Thailand to Purchase Rubber from Farmers to Shore Up
Prices
Thailand’s
government will buy natural rubber directly from growers as the world’s largest
producer shores up efforts to stem a plunge in prices to the lowest since 2008.
The government will purchase 200,000 metric tons of the
commodity used mostly in tires and gloves at not more than 60 baht ($1.65) a
kilogram each before the current tree tapping season ends, it said in an
e-mailed statement on Tuesday. Prime Minister Prayuth
Chan-Ocha’s cabinet also approved setting up an
eight-member board within the Rubber Authority of Thailand to oversee the
sector, he said.
Rubber futures in Tokyo fell for a third straight year in
2015 as demand slowed from China, the world’s largest consumer, and a supply
glut persisted.

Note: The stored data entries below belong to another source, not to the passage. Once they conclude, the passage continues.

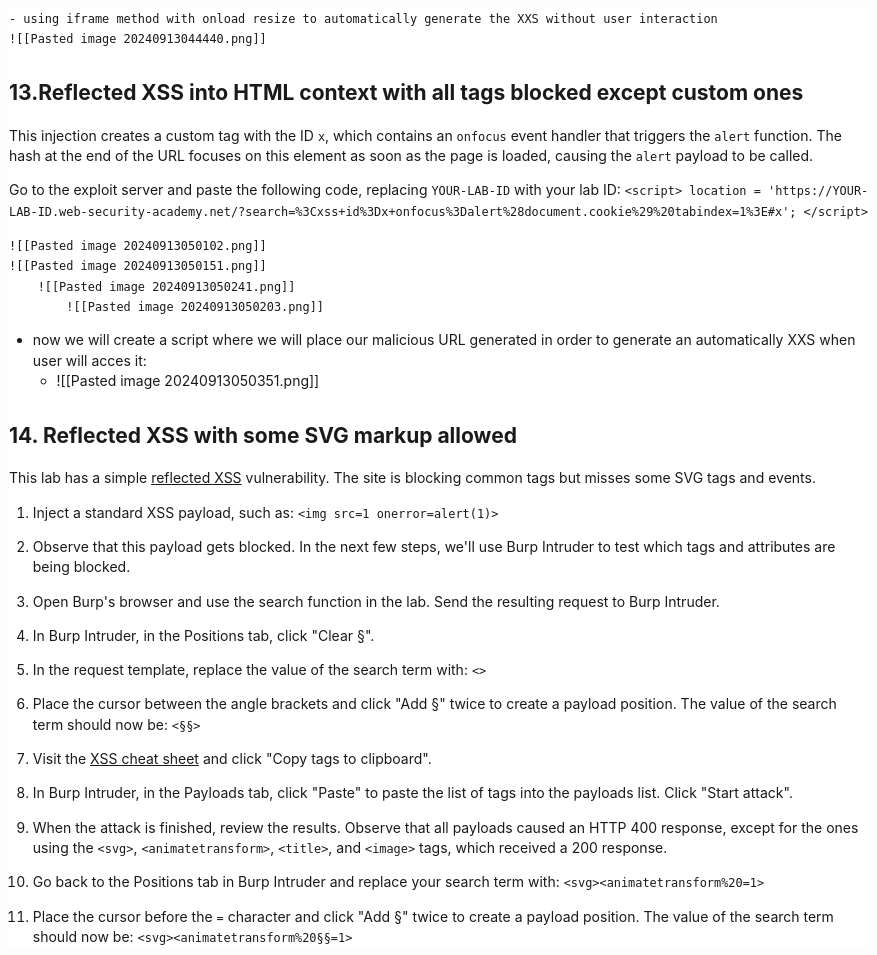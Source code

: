 	- using iframe method with onload resize to automatically generate the XXS without user interaction
	![[Pasted image 20240913044440.png]]

## **13.Reflected XSS into HTML context with all tags blocked except custom ones**

This injection creates a custom tag with the ID `x`, which contains an `onfocus` event handler that triggers the `alert` function. The hash at the end of the URL focuses on this element as soon as the page is loaded, causing the `alert` payload to be called.

 Go to the exploit server and paste the following code, replacing `YOUR-LAB-ID` with your lab ID:
    `<script> location = 'https://YOUR-LAB-ID.web-security-academy.net/?search=%3Cxss+id%3Dx+onfocus%3Dalert%28document.cookie%29%20tabindex=1%3E#x'; </script>`

	![[Pasted image 20240913050102.png]]
	![[Pasted image 20240913050151.png]]
		![[Pasted image 20240913050241.png]]
			![[Pasted image 20240913050203.png]]

- now we will create a script where we will place our malicious URL generated in order to generate an automatically XXS when user will acces it:
	- ![[Pasted image 20240913050351.png]]

## **14. Reflected XSS with some SVG markup allowed**
This lab has a simple [reflected XSS](https://portswigger.net/web-security/cross-site-scripting/reflected) vulnerability. The site is blocking common tags but misses some SVG tags and events.

1. Inject a standard XSS payload, such as:
    `<img src=1 onerror=alert(1)>`

1. Observe that this payload gets blocked. In the next few steps, we'll use Burp Intruder to test which tags and attributes are being blocked.
2. Open Burp's browser and use the search function in the lab. Send the resulting request to Burp Intruder.
3. In Burp Intruder, in the Positions tab, click "Clear §".
4. In the request template, replace the value of the search term with: `<>`
5. Place the cursor between the angle brackets and click "Add §" twice to create a payload position. The value of the search term should now be: `<§§>`
6. Visit the [XSS cheat sheet](https://portswigger.net/web-security/cross-site-scripting/cheat-sheet) and click "Copy tags to clipboard".
7. In Burp Intruder, in the Payloads tab, click "Paste" to paste the list of tags into the payloads list. Click "Start attack".
8. When the attack is finished, review the results. Observe that all payloads caused an HTTP 400 response, except for the ones using the `<svg>`, `<animatetransform>`, `<title>`, and `<image>` tags, which received a 200 response.
10. Go back to the Positions tab in Burp Intruder and replace your search term with:
    `<svg><animatetransform%20=1>`

1. Place the cursor before the `=` character and click "Add §" twice to create a payload position. The value of the search term should now be:
    `<svg><animatetransform%20§§=1>`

Global output will exceed use for two more years, with the
surplus quadrupling in 2016, according to The Rubber Economist Ltd., a
London-based industry researcher.
Thailand has accumulated about 300,000 tons of rubber in
stockpiles from state purchases in recent years. That has failed to arrest the
slide in local prices, driving farmers away from the plantation to crops such
as cassava or pineapple. Rubber Authority of Thailand last month signed a
deal to sell 200,000 tons of rubber to China’s Sinochem
Group.
China’s imports fell 10 percent to 3.68 million tons in 2015
as consumption growth dropped to 2.4 percent from 13 percent a year earlier,
the Association of Natural Rubber Producing Countries said on Jan. 11.